O desempenho de leitura e matemática dos estudantes no PISA 2025 caiu em toda a OCDE
Os resultados do PISA 2025 da OCDE mostram uma queda acentuada no desempenho em leitura e matemática em muitos países, com descidas especialmente fortes nas nações ocidentais em comparação com pontuações relativamente estáveis ou em melhoria em partes do Leste Asiático e do Sul Global. Os comentadores debatem possíveis causas, desde smartphones, redes sociais e trabalho escolar assistido por IA até mudanças nas filosofias educacionais, perturbações da pandemia, alterações demográficas e políticas de inclusão em sala de aula. Alguns também questionam até que ponto os estudantes levam a sério testes padronizados de baixo impacto e se a crescente distração digital dentro e fora da escola está a prejudicar tanto a aprendizagem como a fiabilidade destas avaliações.
Enquadramento Geral
- Comentadores veem a queda no PISA como real, mas com múltiplas causas, havendo forte discordância sobre quais fatores importam mais.
- Vários observam que a queda não é uniforme entre países e disciplinas, por isso “em toda a OCDE” pode obscurecer variações importantes.
Motores Propostos da Queda
- Distração digital: Forte foco em smartphones, redes sociais, “doomscrolling”, YouTube e design de apps que capturam a atenção.
- COVID-19: Amplamente citada como um ponto de inflexão, especialmente para estudantes já desfavorecidos.
- Política educacional: Exemplos incluem menor ênfase em matemática (por exemplo, alguns percursos franceses), pedagogia construtivista/“autodirigida” e políticas de educação inclusiva que podem sobrecarregar as salas de aula.
- Cultura mais ampla: Demasiado entretenimento, pouco esforço em testes sem grande impacto, normas mais fracas em torno da diligência e mudanças nos papéis parentais.
IA, Aprendizagem e EdTech
- Resultado do PISA: Estudantes que usam IA para tarefas escolares específicas (resumos, rascunhos, pesquisa) correlacionam-se com pontuações mais baixas.

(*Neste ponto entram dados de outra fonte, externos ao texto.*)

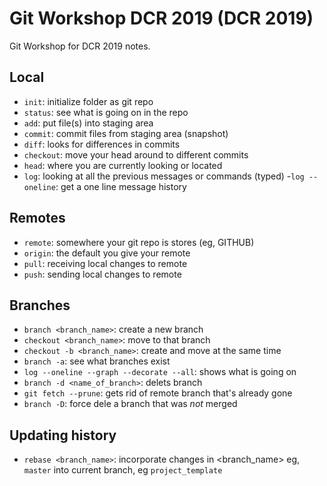# Git Workshop DCR 2019 (DCR 2019)

Git Workshop for DCR 2019 notes.

## Local

- `init`: initialize folder as git repo
- `status`: see what is going on in the repo
- `add`: put file(s) into staging area
- `commit`: commit files from staging area (snapshot)
- `diff`: looks for differences in commits
- `checkout`: move your head around to different commits
- `head`: where you are currently looking or located
- `log`: looking at all the previous messages or commands (typed)
	-`log --oneline`: get a one line message history
	
## Remotes

- `remote`: somewhere your git repo is stores (eg, GITHUB)
 - `origin`: the default you give your remote
- `pull`: receiving local changes to remote
- `push`: sending local changes to remote

## Branches

- `branch <branch_name>`: create a new branch
- `checkout <branch_name>`: move to that branch
- `checkout -b <branch_name>`: create and move at the same time
- `branch -a`: see what branches exist
- `log --oneline --graph --decorate --all`: shows what is going on
- `branch -d <name_of_branch>`: delets branch 
- `git fetch --prune`: gets rid of remote branch that's already gone
- `branch -D`: force dele a branch that was *not* merged

## Updating history 

- `rebase <branch_name>`: incorporate changes in <branch_name> eg, `master` into current branch, eg `project_template`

- Alguns veem isto como um forte aviso contra a IA e os ecrãs nas salas de aula; outros argumentam que reflete sobretudo uso indevido (externalizar o trabalho em vez de aprender).
- Nuance: O uso de IA “para me ajudar a aprender” parece menos prejudicial ou ligeiramente benéfico em níveis moderados; a dependência excessiva parece prejudicial.
- Debate sobre tutores de IA: Potencial efeito individualizado “2 sigma” vs. risco de muitos estudantes os usarem para evitar esforço.
Diferenças por País e Cultura
- Economias do Leste Asiático (Japão, Coreia, Singapura, Taiwan) mostram pequenas quedas ou estabilidade em comparação com fortes descidas em muitos países ocidentais.
- Explicações levantadas: cargas de trabalho mais pesadas e pressão de exames em partes da Ásia vs. “mimar” ou expectativas mais fracas no Ocidente.
- Alguns apontam a imigração e questões de língua de ensino; outros destacam exemplos como a Polónia, com quedas relativamente pequenas.
Qualidade e Interpretação do Teste
- O PISA tem baixo impacto para os estudantes; evidências mostram aumento de respostas “apressadas” e menor esforço auto-relatado, levantando dúvidas sobre a fiabilidade.
- Relatos anedóticos afirmam que estudantes em alguns países correm deliberadamente ou ignoram o teste.
- Alguns comentadores surpreendem-se com a metodologia do PISA e questionam o seu estatuto de “padrão-ouro”.
Telemóveis e Política Escolar
- Proibições de telemóveis: opiniões mistas. Os dados do relatório não mostram uma correlação simples com melhores pontuações, mas alguns argumentam que os benefícios (menos distração, bullying) vão além do desempenho em testes.